2. Read Tripod 101 tips and tricks from Petteri Sulonen
3. There’s a right and wrong way to use a tripod. Connect the release plate to your camera with the ‘lens’ arrow facing in the direction your lens points, secure and check that it’s safely attached by lifting the camera. Position the legs so that the front one is pointing fowards, and the other two are to either side of your body position. That way a) you’re less likely to trip over them in the dark, and b) your tripod head will be in the right position to make adjustments. One day I’ll do right-and-wrong photos of this, and post them. But it’ll make sense when you try it.
4. Weigh your tripod down if there’s even the slightest wind, by hanging your bag on the middle post with a hook or sling you made earlier. You can improvise a sling with a short bungee which you can get from South Shields market for about £1 for 3, and this can double as a carrying strap.
5. Make sure you’re somewhere safe. A pedestrian refuge in the middle of a dual carriageway doesn’t count, unless it’s very wide indeed. Look for pedestrian bridges: the photos above and immediately below were taken from a skybridge over Newcastle’s central motorway, or try very deep verges.
6. Take a friend or two. You might be out for quite a while, and it’ll be cold, so some company is good, and you’ll feel safer. However if you’ve got an idea for an excellent location, be careful whom you tell, because you might just find them advocating photowalks to your chosen spot on various social networking sites. If your carefully crafted photograph is only one of 100 similar ones appearing all over the internet, you won’t sell many copies. (Not to give away your locations is useful advice in any case.)

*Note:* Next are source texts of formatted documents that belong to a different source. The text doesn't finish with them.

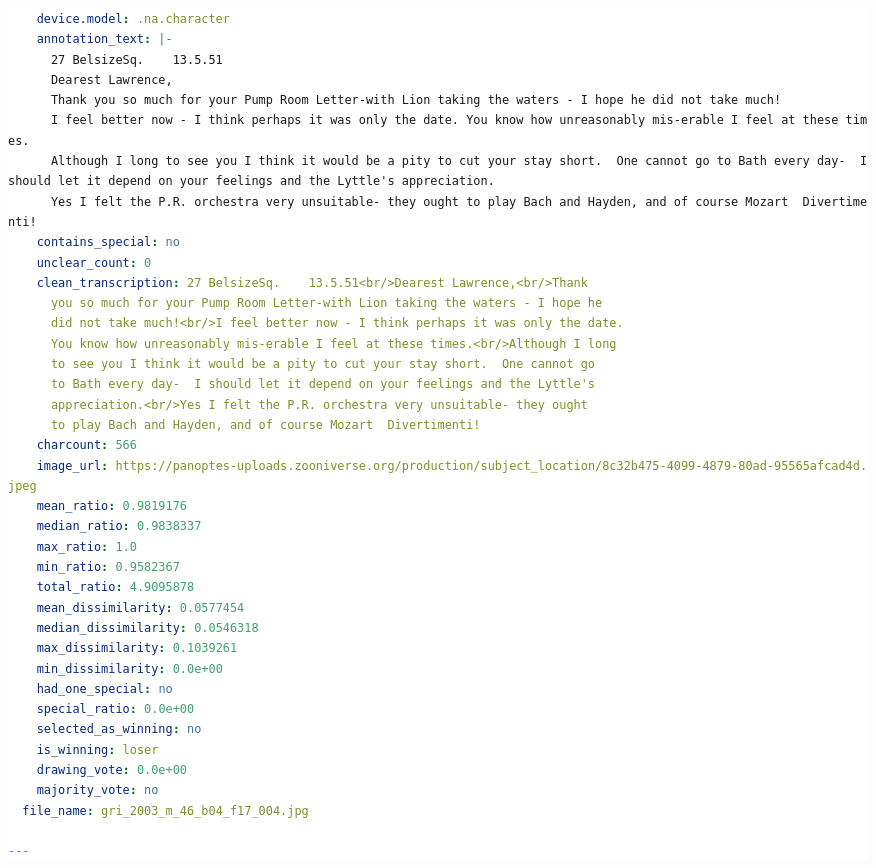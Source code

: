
 ```yaml
    device.model: .na.character
    annotation_text: |-
      27 BelsizeSq.    13.5.51
      Dearest Lawrence,
      Thank you so much for your Pump Room Letter-with Lion taking the waters - I hope he did not take much!
      I feel better now - I think perhaps it was only the date. You know how unreasonably mis-erable I feel at these times.
      Although I long to see you I think it would be a pity to cut your stay short.  One cannot go to Bath every day-  I should let it depend on your feelings and the Lyttle's appreciation.
      Yes I felt the P.R. orchestra very unsuitable- they ought to play Bach and Hayden, and of course Mozart  Divertimenti!
    contains_special: no
    unclear_count: 0
    clean_transcription: 27 BelsizeSq.    13.5.51<br/>Dearest Lawrence,<br/>Thank
      you so much for your Pump Room Letter-with Lion taking the waters - I hope he
      did not take much!<br/>I feel better now - I think perhaps it was only the date.
      You know how unreasonably mis-erable I feel at these times.<br/>Although I long
      to see you I think it would be a pity to cut your stay short.  One cannot go
      to Bath every day-  I should let it depend on your feelings and the Lyttle's
      appreciation.<br/>Yes I felt the P.R. orchestra very unsuitable- they ought
      to play Bach and Hayden, and of course Mozart  Divertimenti!
    charcount: 566
    image_url: https://panoptes-uploads.zooniverse.org/production/subject_location/8c32b475-4099-4879-80ad-95565afcad4d.jpeg
    mean_ratio: 0.9819176
    median_ratio: 0.9838337
    max_ratio: 1.0
    min_ratio: 0.9582367
    total_ratio: 4.9095878
    mean_dissimilarity: 0.0577454
    median_dissimilarity: 0.0546318
    max_dissimilarity: 0.1039261
    min_dissimilarity: 0.0e+00
    had_one_special: no
    special_ratio: 0.0e+00
    selected_as_winning: no
    is_winning: loser
    drawing_vote: 0.0e+00
    majority_vote: no
  file_name: gri_2003_m_46_b04_f17_004.jpg

---
```

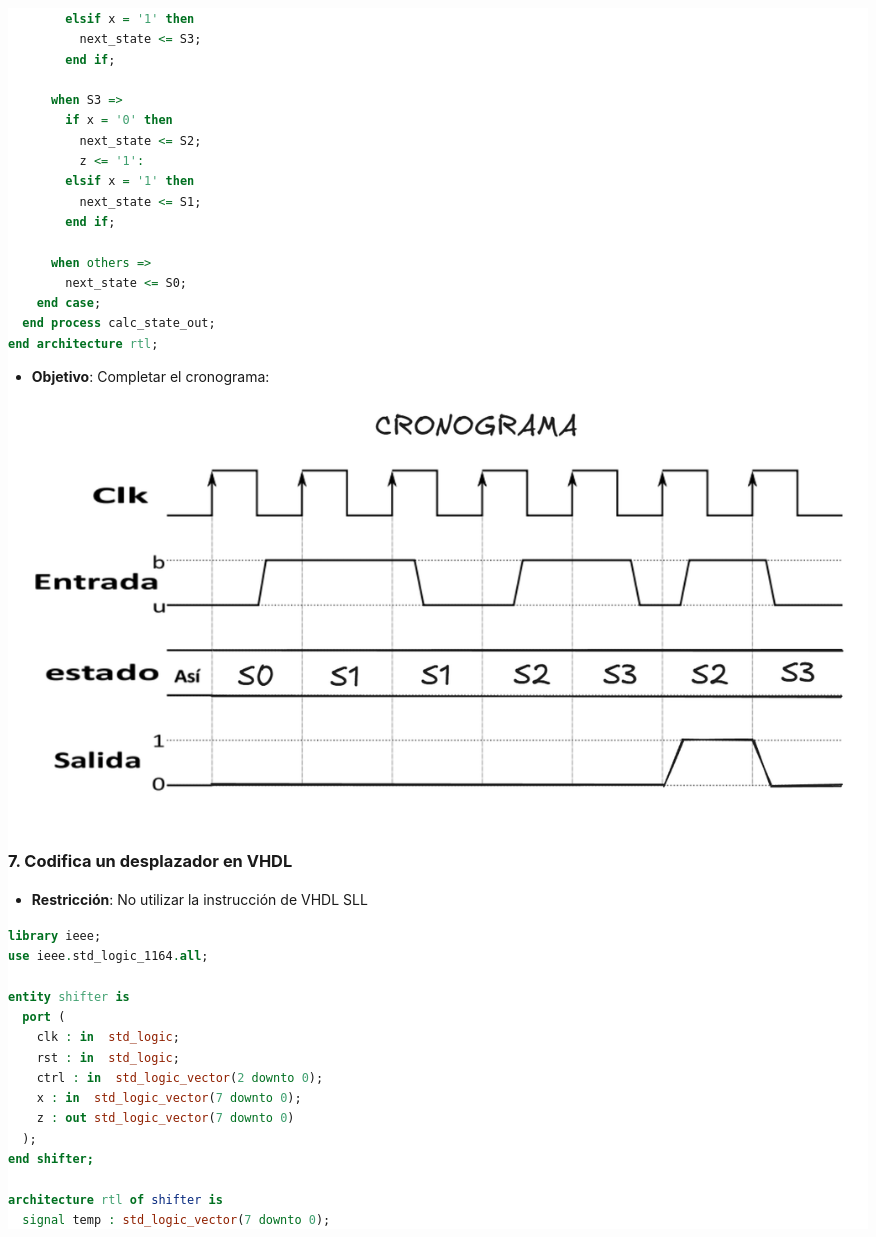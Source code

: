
 ```vhdl
        elsif x = '1' then
          next_state <= S3;
        end if;
      
      when S3 =>
        if x = '0' then
          next_state <= S2;
          z <= '1':
        elsif x = '1' then
          next_state <= S1;
        end if;

      when others =>
        next_state <= S0;
    end case;
  end process calc_state_out;
end architecture rtl;
```

* **Objetivo**: Completar el cronograma:

![Cronograma del ejercicio 6](./public/ej6_2.png)

### 7. Codifica un desplazador en VHDL

* **Restricción**: No utilizar la instrucción de VHDL SLL

```vhdl
library ieee;
use ieee.std_logic_1164.all;

entity shifter is 
  port (
    clk : in  std_logic;
    rst : in  std_logic;
    ctrl : in  std_logic_vector(2 downto 0);
    x : in  std_logic_vector(7 downto 0);
    z : out std_logic_vector(7 downto 0)
  );
end shifter;

architecture rtl of shifter is
  signal temp : std_logic_vector(7 downto 0);
```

7. Stay away from the obvious. We’ve all got Tyne Bridge postcard photographs in our collection, but they’ll only win prizes if there’s a new twist. The one below has been done a gazillion times.
8. A cable release is useful if you’ve got one, and they’re cheap, but you can always use the lens cap trick if you haven’t. If you’re using a cable release, test it first, check it’s firing w/o film in the camera, and if it’s a remote, that its batteries are charged.
9. That lens cap trick. Remove the lens cap. With the camera rigid on the tripod, hold a large lens cap (or your hand) over the lens, and fire the shutter, then remove your hand. Wait the requisite number of seconds, cover the lens again, and then close the shutter. Doing this minimises the mirror-slap shake that you get from all SLRs.
10. You’ll be using extremely wide depth of field, focal length at or near infinity, so you won’t need to fine focus. If you think you want something in the foreground to be sharp, shine a torch on your point of focus to focus manually: your auto focus most likely won’t work in the dark. Don’t shine your torch into the path of oncoming traffic, though.

photo credit: © Huw Golledge
11. Try a few shots at 10, 20 and 30 seconds exposure at f11, f16 and f22. This is called bracketing. Film and film cameras are very cheap, and the results are fantastic, so you can afford to use 3 shots to get one at the correct exposure. If you or one of your friends is shooting digital, you can chimp and copy the exposure settings. A smaller aperture (a bigger f number) will produce more detail and better results than a larger one. Do not be tempted to shoot at night at less than f8. Your photographs will be soft and/or definitely over exposed.
12. Wait for gaps in the traffic, buses, fancy police flashing lights, traffic helicopters, get traffic moving away from you for red rear lights, instead of bright headlight streaks, or better still get both.
13. Trains flashing past can be marvellous at night: they look transparent.

photo credit: © Andy Proctor
14. You can combine photographs in post-production if you want to reveal more detail in the shadows, but if you’ve used a narrow aperture, the darks are going to have a lot of detail in them anyway.
15. Have fun. Every decent photograph of traffic trails is exciting and popular: people like them. They make good seasonal greetings cards and atmospheric prints for local bars and nightclubs.
This is Graham Stouph’s prizewinning night photograph, shot on a 5×4 in Type 55 (woo!), which is why it’s monochrome. One day his night shoot from the Sage will also be on the internet, even if we have to buy a copy in the final show fundraising auction. But at the moment, he doesn’t have a web presence. Watch this space.